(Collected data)
-------

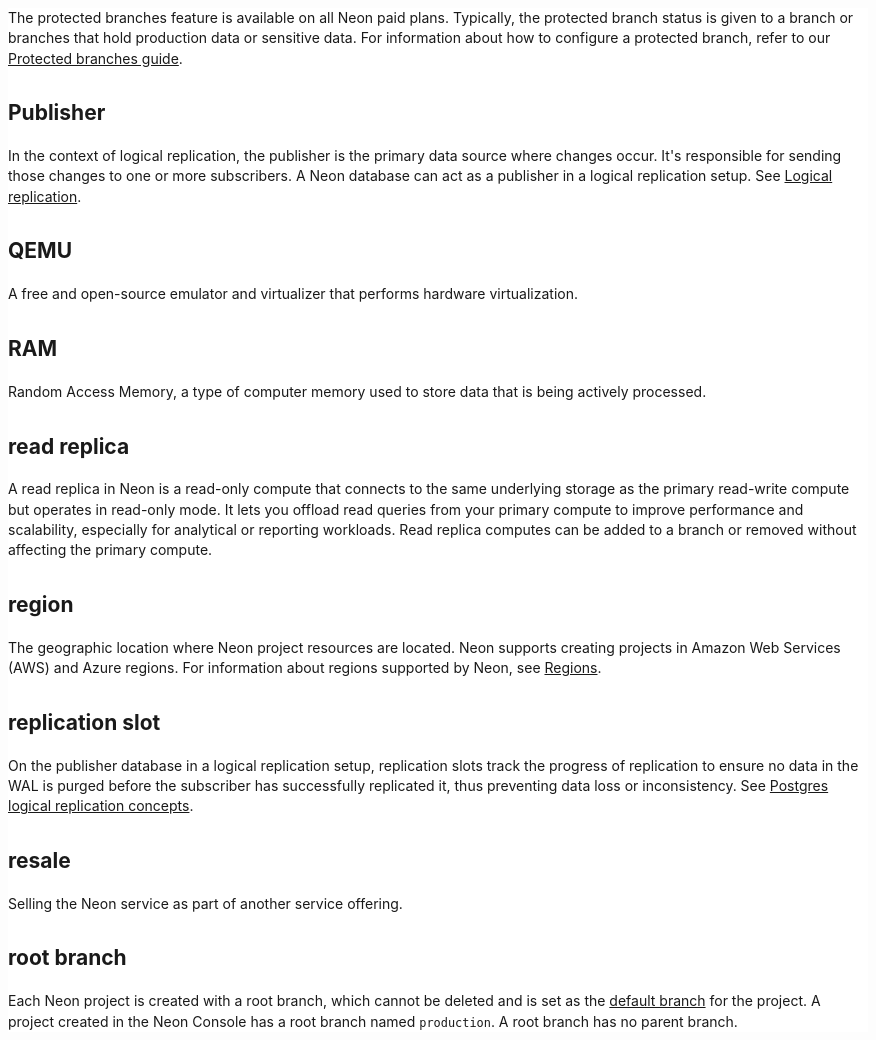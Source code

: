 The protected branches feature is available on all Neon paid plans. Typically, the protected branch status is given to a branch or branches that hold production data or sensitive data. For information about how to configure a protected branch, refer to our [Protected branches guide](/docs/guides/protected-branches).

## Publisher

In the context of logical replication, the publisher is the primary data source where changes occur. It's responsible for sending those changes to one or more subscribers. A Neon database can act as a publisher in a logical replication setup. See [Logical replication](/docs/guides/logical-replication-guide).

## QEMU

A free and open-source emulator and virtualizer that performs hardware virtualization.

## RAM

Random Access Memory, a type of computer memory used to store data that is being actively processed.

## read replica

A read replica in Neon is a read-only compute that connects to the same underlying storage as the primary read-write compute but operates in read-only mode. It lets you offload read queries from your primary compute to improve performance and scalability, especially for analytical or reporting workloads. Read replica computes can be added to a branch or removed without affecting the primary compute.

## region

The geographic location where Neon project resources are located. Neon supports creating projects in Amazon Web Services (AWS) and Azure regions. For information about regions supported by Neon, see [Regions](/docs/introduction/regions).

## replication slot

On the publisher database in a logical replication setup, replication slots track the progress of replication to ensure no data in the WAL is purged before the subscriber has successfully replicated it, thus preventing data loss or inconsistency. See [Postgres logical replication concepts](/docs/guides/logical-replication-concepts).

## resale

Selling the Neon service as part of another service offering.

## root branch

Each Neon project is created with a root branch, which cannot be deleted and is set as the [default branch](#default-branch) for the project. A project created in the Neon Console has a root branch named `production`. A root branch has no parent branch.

-------

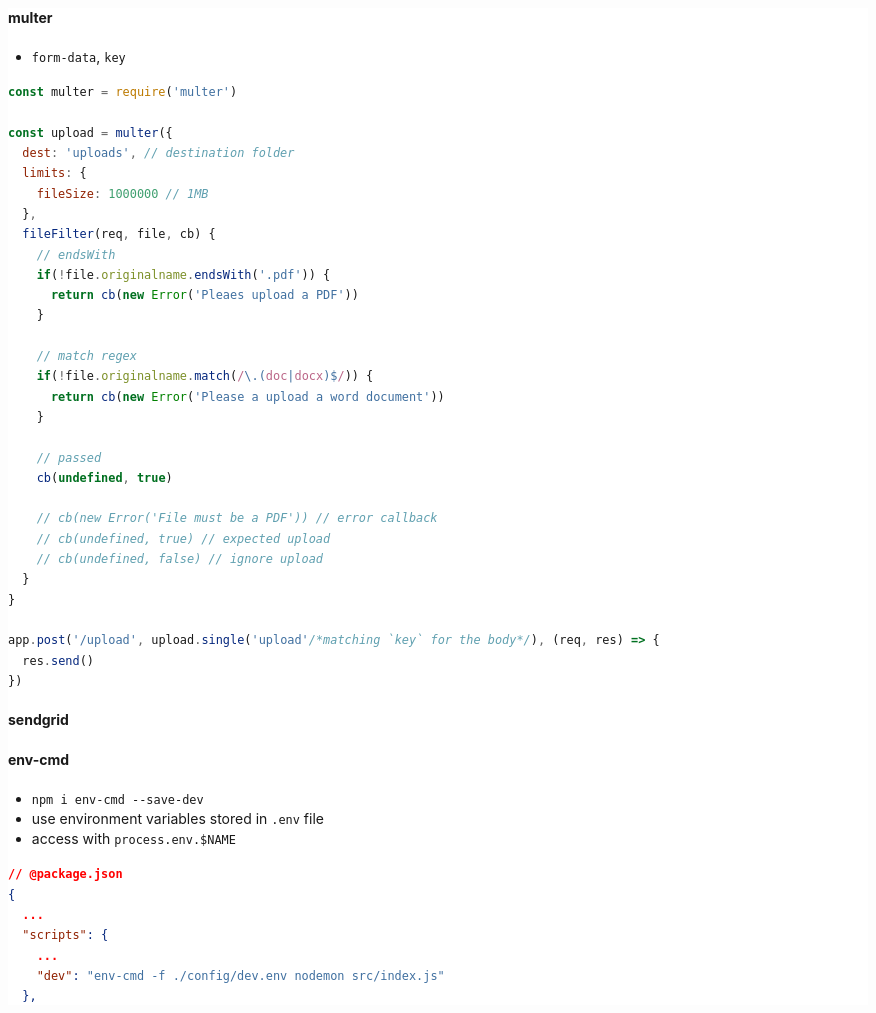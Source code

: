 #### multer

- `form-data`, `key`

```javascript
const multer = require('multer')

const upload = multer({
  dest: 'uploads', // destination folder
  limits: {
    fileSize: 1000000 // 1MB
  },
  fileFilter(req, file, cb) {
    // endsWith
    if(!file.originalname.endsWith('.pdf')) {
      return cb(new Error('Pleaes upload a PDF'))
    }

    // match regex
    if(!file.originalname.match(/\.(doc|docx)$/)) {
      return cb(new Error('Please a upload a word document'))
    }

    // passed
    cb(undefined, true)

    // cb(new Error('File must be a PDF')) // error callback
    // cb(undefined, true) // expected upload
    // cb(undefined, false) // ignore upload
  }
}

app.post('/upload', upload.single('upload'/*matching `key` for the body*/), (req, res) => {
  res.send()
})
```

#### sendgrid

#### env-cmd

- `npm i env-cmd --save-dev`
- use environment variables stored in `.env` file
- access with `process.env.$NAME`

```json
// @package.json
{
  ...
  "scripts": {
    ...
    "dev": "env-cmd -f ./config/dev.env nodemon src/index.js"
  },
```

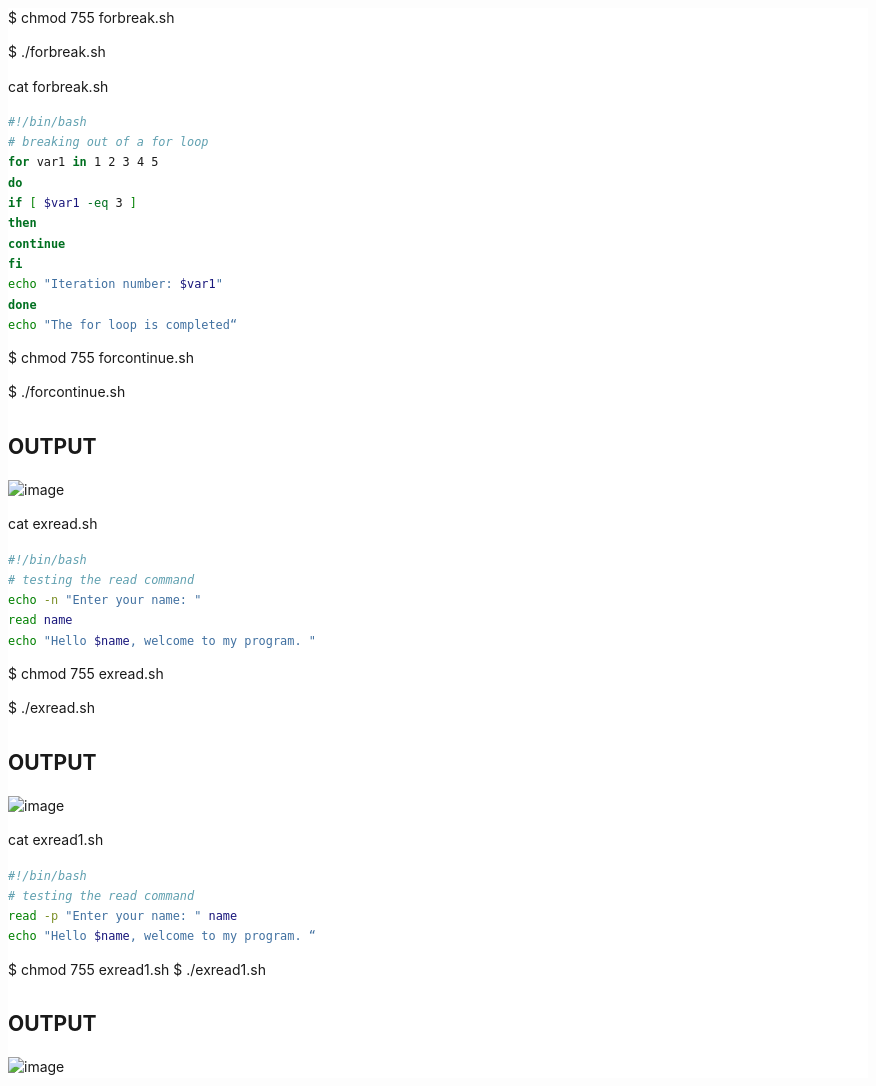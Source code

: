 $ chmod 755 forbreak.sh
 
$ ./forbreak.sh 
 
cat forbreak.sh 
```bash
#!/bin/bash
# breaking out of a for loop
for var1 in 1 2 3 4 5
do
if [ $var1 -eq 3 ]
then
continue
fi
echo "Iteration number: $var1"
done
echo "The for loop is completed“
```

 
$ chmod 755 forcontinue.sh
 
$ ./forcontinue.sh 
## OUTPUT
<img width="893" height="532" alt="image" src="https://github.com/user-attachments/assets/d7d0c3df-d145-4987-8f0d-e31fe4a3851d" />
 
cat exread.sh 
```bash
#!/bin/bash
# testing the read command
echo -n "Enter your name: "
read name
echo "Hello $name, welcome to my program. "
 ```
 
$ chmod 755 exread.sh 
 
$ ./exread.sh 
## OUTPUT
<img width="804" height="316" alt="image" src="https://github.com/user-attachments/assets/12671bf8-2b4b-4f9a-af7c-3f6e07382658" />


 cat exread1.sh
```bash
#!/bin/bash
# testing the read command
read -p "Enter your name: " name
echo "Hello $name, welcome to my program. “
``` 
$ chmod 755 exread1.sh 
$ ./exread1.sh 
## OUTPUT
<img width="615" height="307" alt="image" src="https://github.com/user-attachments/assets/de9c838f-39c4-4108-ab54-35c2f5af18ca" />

-------

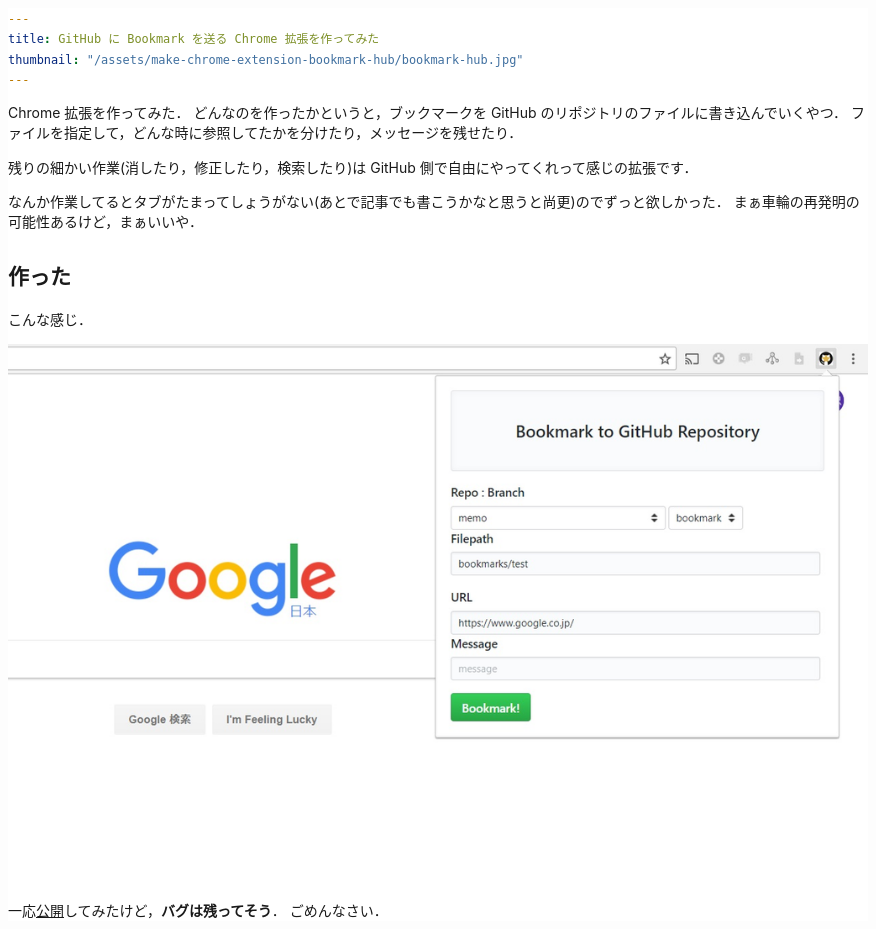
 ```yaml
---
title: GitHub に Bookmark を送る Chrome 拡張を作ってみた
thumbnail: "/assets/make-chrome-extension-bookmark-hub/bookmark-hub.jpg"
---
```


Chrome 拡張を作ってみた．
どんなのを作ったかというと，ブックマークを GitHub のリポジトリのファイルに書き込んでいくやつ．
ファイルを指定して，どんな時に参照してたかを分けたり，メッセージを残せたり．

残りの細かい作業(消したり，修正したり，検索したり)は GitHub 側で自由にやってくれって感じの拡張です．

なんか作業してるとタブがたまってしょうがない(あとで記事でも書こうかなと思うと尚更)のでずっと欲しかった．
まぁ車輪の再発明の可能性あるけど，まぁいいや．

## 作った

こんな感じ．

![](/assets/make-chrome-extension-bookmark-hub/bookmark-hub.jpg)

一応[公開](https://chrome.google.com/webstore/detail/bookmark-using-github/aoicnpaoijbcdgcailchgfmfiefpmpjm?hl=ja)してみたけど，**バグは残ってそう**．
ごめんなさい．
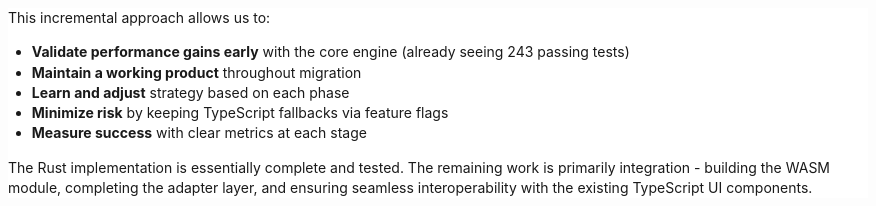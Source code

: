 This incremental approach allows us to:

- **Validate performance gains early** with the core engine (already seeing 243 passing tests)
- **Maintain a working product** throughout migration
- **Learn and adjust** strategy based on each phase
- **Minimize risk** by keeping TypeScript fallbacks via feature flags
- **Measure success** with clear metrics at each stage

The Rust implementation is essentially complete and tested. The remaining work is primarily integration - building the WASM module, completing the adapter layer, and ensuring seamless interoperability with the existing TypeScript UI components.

-------

> **Task item**
The word "height" appears in some of the lines above. Copy those lines.

> **Answer area**
<img width="893" height="532" alt="image" src="https://github.com/user-attachments/assets/d7d0c3df-d145-4987-8f0d-e31fe4a3851d" />
<img width="804" height="316" alt="image" src="https://github.com/user-attachments/assets/12671bf8-2b4b-4f9a-af7c-3f6e07382658" />
<img width="615" height="307" alt="image" src="https://github.com/user-attachments/assets/de9c838f-39c4-4108-ab54-35c2f5af18ca" />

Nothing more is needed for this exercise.